Reader's Choice: Lasting Impressions By Carolyn Weber and Christina B. Farnsworth

Name: Baker House

Location: Tucson, Ariz.

Year Built: 1950s

Architect: Bernard Baker

Why it's relevant: Both ancient and new, earthen construction, passive solar orientation, and natural shading are being rediscovered as "green."

Architect David Baker became an architect because of the books around his home and the home his dad built in Tucson, Ariz.

The San Francisco architect's father admired Frank Lloyd Wright's Usonian houses. And though Baker's father dropped out of formal schooling in the ninth grade, as Baker says, because he wanted to avoid a 10-mile commute, his father remained a student of life with a passion for building and architecture. Books surrounded the Baker family, including volumes on the lives of great architects. Baker first read about architects Le Corbusier, Mies Van de Rohe, and Marcel Breuer at home.

[Photo: Courtesy David Baker]

The family built its own home after moving to Tucson from the Midwest. "I lived in a home with south-facing glass filled with Charles Eames furniture," Baker says.

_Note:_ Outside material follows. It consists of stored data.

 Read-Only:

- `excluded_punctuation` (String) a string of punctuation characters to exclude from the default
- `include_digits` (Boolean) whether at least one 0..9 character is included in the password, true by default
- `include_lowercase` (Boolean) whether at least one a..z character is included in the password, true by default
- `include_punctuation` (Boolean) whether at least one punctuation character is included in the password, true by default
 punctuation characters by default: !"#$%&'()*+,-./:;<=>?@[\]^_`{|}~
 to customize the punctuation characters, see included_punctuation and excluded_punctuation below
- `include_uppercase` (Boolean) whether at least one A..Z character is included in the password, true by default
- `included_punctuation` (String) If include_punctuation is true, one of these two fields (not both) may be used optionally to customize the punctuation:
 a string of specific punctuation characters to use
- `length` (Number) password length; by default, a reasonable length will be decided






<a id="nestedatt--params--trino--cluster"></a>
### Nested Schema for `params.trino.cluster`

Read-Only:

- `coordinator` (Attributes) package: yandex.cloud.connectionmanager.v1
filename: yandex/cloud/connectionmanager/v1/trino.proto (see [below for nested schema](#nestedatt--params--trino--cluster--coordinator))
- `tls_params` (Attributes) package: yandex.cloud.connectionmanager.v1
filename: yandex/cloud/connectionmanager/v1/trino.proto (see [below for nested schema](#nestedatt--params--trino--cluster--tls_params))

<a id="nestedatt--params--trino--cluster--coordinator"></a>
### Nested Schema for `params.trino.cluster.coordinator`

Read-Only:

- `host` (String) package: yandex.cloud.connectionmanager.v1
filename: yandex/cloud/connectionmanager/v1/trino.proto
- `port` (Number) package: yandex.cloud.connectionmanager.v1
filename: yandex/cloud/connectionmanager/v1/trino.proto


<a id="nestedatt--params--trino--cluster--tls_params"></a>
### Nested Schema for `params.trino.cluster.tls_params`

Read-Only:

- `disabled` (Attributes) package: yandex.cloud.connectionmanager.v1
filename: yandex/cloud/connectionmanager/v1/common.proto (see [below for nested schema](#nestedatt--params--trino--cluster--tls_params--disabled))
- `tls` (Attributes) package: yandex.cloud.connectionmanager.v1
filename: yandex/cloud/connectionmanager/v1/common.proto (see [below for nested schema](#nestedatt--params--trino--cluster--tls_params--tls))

His father built the family home of dirt, a Tucson indigenous material. He bought a hydraulic block machine to manufacture his own pressed earth blocks (the blocks are somewhat of a cross between adobe and rammed earth). The house, built in the '50s, was a precursor to many principles gaining popularity today: green materials, passive solar orientation, and passive shading with cantilevered trellises oriented to provide summer sun-shading.